**Exercise brief:**
Reproduce verbatim the lines of the material below, starting at the line with "Currently (Summer 2020)" and ending at the line with "- _Citizen Science_.", both inclusive; skip the rest.

-- Information follows --

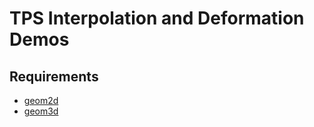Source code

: # TPS Interpolation and Deformation Demos

## Requirements
- [geom2d](http://www.mathworks.com/matlabcentral/fileexchange/7844-geom2d)
- [geom3d](http://www.mathworks.com/matlabcentral/fileexchange/24484-geom3d)
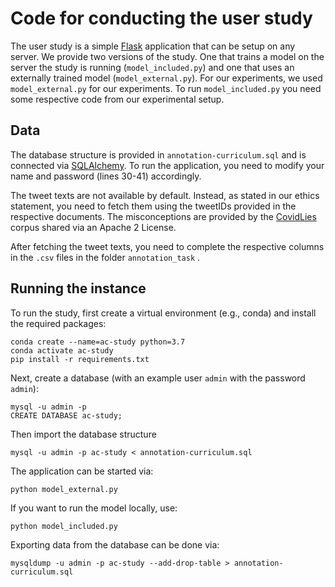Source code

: # Code for conducting the user study

The user study is a simple [Flask](https://flask.palletsprojects.com/en/3.0.x/) application that can be setup on any server.
We provide two versions of the study. One that trains a model on the server the study is running (`model_included.py`) and one that uses an externally trained model (`model_external.py`). For our experiments, we used `model_external.py` for our experiments. To run `model_included.py` you need some respective code from our experimental setup.

## Data

The database structure is provided in `annotation-curriculum.sql` and is connected via [SQLAlchemy](https://www.sqlalchemy.org/).
To run the application, you need to modify your name and password (lines 30-41) accordingly.

The tweet texts are not available by default. Instead, as stated in our ethics statement, you need to fetch them using the tweetIDs provided in the respective documents. The misconceptions are provided by the [CovidLies](https://github.com/ucinlp/covid19-data) corpus shared via an Apache 2 License.

After fetching the tweet texts, you need to complete the respective columns in the `.csv` files in the folder `annotation_task` .

## Running the instance

To run the study, first create a virtual environment (e.g., conda) and install the required packages:

    conda create --name=ac-study python=3.7
    conda activate ac-study
    pip install -r requirements.txt

Next, create a database (with an example user `admin` with the password `admin`):

    mysql -u admin -p
    CREATE DATABASE ac-study;

Then import the database structure 

    mysql -u admin -p ac-study < annotation-curriculum.sql

The application can be started via:

    python model_external.py

If you want to run the model locally, use:

    python model_included.py

Exporting data from the database can be done via:

    mysqldump -u admin -p ac-study --add-drop-table > annotation-curriculum.sql
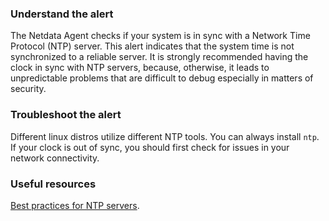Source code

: ### Understand the alert

The Netdata Agent checks if your system is in sync with a Network Time Protocol (NTP) server. This alert indicates that the system time is not synchronized to a reliable server. It is strongly recommended having the clock in sync with NTP servers, because, otherwise, it leads to unpredictable problems that are difficult to debug especially in matters of security.

### Troubleshoot the alert

Different linux distros utilize different NTP tools. You can always install `ntp`. If your clock is out of sync, you should first check for issues in your network connectivity. 
  
### Useful resources

[Best practices for NTP servers](https://bluecatnetworks.com/blog/seven-best-practices-to-keep-your-ntp-resilient/).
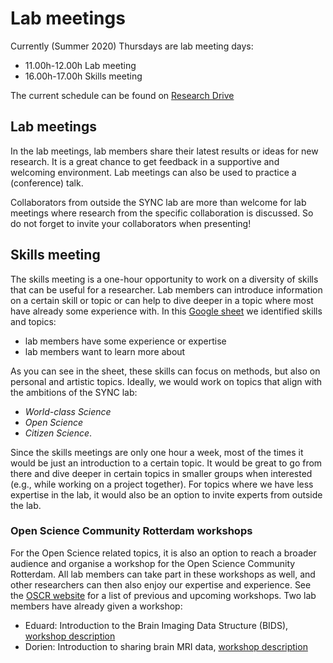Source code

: # Lab meetings

Currently (Summer 2020) Thursdays are lab meeting days:  



- 11.00h-12.00h Lab meeting  
- 16.00h-17.00h Skills meeting  

The current schedule can be found on [Research Drive](https://eur.data.surfsara.nl/index.php/apps/onlyoffice/60313593?filePath=%2FSYNC_General%20(Projectfolder)%2FLab-%20%26%20Method%20meetings%2F1.%20Planning%2F2020%2F20200903_Planning_2020_2.docx)

## Lab meetings

In the lab meetings, lab members share their latest results or ideas for new research. It is a great chance to get feedback in a supportive and welcoming environment. Lab meetings can also be used to practice a (conference) talk.

Collaborators from outside the SYNC lab are more than welcome for lab meetings where research from the specific collaboration is discussed. So do not forget to invite your collaborators when presenting!

## Skills meeting

The skills meeting is a one-hour opportunity to work on a diversity of skills that can be useful for a researcher. Lab members can introduce information on a certain skill or topic or can help to dive deeper in a topic where most have already some experience with.
In this [Google sheet](https://docs.google.com/spreadsheets/d/1RKIx5xdfvvjomPJ-rH_jyMNGn6oHWyi3PPTI0mwt6vk/edit#gid=0) we identified skills and topics:  



- lab members have some experience or expertise  
- lab members want to learn more about  

As you can see in the sheet, these skills can focus on methods, but also on personal and artistic topics. Ideally, we would work on topics that align with the ambitions of the SYNC lab: 



- _World-class Science_
- _Open Science_
- _Citizen Science_.



Since the skills meetings are only one hour a week, most of the times it would be just an introduction to a certain topic. It would be great to go from there and dive deeper in certain topics in smaller groups when interested (e.g., while working on a project together).
For topics where we have less expertise in the lab, it would also be an option to invite experts from outside the lab.

### Open Science Community Rotterdam workshops

For the Open Science related topics, it is also an option to reach a broader audience and organise a workshop for the Open Science Community Rotterdam. All lab members can take part in these workshops as well, and other researchers can then also enjoy our expertise and experience.
See the [OSCR website](https://www.openscience-rotterdam.com/categories/news/) for a list of previous and upcoming workshops. Two lab members have already given a workshop:

- Eduard: Introduction to the Brain Imaging Data Structure (BIDS), [workshop description](https://www.openscience-rotterdam.com/2020/09/intro-bids-sept2020/)
- Dorien:  Introduction to sharing brain MRI data, [workshop description](https://www.openscience-rotterdam.com/2020/10/sharing-mri-oct2020/)

 
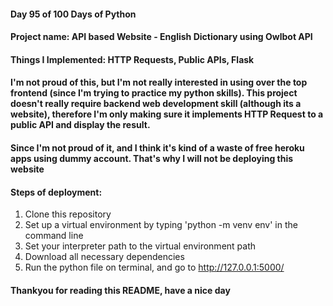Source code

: #### Day 95 of 100 Days of Python
#### Project name: API based Website - English Dictionary using Owlbot API
#### Things I Implemented: HTTP Requests, Public APIs, Flask

#### I'm not proud of this, but I'm not really interested in using over the top frontend (since I'm trying to practice my python skills). This project doesn't really require backend web development skill (although its a website), therefore I'm only making sure it implements HTTP Request to a public API and display the result.

#### Since I'm not proud of it, and I think it's kind of a waste of free heroku apps using dummy account. That's why I will not be deploying this website

#### Steps of deployment:
1. Clone this repository
2. Set up a virtual environment by typing 'python -m venv env' in the command line
3. Set your interpreter path to the virtual environment path
4. Download all necessary dependencies
5. Run the python file on terminal, and go to http://127.0.0.1:5000/

#### Thankyou for reading this README, have a nice day
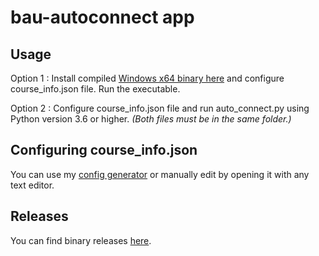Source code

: # bau-autoconnect app


## Usage
Option 1 : Install compiled [Windows x64 binary here](https://github.com/humanova/bau-autoconnect/releases/download/0.1/auto_connect.zip) and configure course_info.json file. Run the executable.

Option 2 : Configure course_info.json file and run auto_connect.py using Python version 3.6 or higher. _(Both files must be in the same folder.)_

## Configuring course_info.json
You can use my [config generator](https://bruh.uno/bau-autoconnect-config) or manually edit by opening it with any text editor.

## Releases
You can find binary releases [here](https://github.com/humanova/bau-autoconnect/releases).
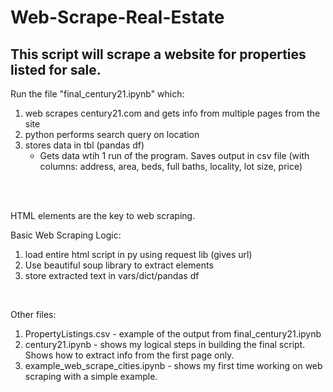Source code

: # Web-Scrape-Real-Estate

## This script will scrape a website for properties listed for sale.


Run the file "final_century21.ipynb" which:
1. web scrapes century21.com and gets info from multiple pages from the site
2. python performs search query on location 
3. stores data in tbl (pandas df)
   - Gets data wtih 1 run of the program. Saves output in csv file (with columns: address, area, beds, full baths, locality, lot size, price)
<br>

<br>

HTML elements are the key to web scraping. 

Basic Web Scraping Logic: 
1. load entire html script in py using request lib (gives url)
2. Use beautiful soup library to extract elements
3. store extracted text in vars/dict/pandas df

<br>

Other files:
1. PropertyListings.csv - example of the output from final_century21.ipynb
2. century21.ipynb - shows my logical steps in building the final script. Shows how to extract info from the first page only.
3. example_web_scrape_cities.ipynb - shows my first time working on web scraping with a simple example.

-- Information concluded --

**Written solution:**
Currently (Summer 2020) Thursdays are lab meeting days:  



- 11.00h-12.00h Lab meeting  
- 16.00h-17.00h Skills meeting  

The current schedule can be found on [Research Drive](https://eur.data.surfsara.nl/index.php/apps/onlyoffice/60313593?filePath=%2FSYNC_General%20(Projectfolder)%2FLab-%20%26%20Method%20meetings%2F1.%20Planning%2F2020%2F20200903_Planning_2020_2.docx)

## Lab meetings

In the lab meetings, lab members share their latest results or ideas for new research. It is a great chance to get feedback in a supportive and welcoming environment. Lab meetings can also be used to practice a (conference) talk.

Collaborators from outside the SYNC lab are more than welcome for lab meetings where research from the specific collaboration is discussed. So do not forget to invite your collaborators when presenting!

## Skills meeting

The skills meeting is a one-hour opportunity to work on a diversity of skills that can be useful for a researcher. Lab members can introduce information on a certain skill or topic or can help to dive deeper in a topic where most have already some experience with.
In this [Google sheet](https://docs.google.com/spreadsheets/d/1RKIx5xdfvvjomPJ-rH_jyMNGn6oHWyi3PPTI0mwt6vk/edit#gid=0) we identified skills and topics:  



- lab members have some experience or expertise  
- lab members want to learn more about  

As you can see in the sheet, these skills can focus on methods, but also on personal and artistic topics. Ideally, we would work on topics that align with the ambitions of the SYNC lab: 



- _World-class Science_
- _Open Science_
- _Citizen Science_.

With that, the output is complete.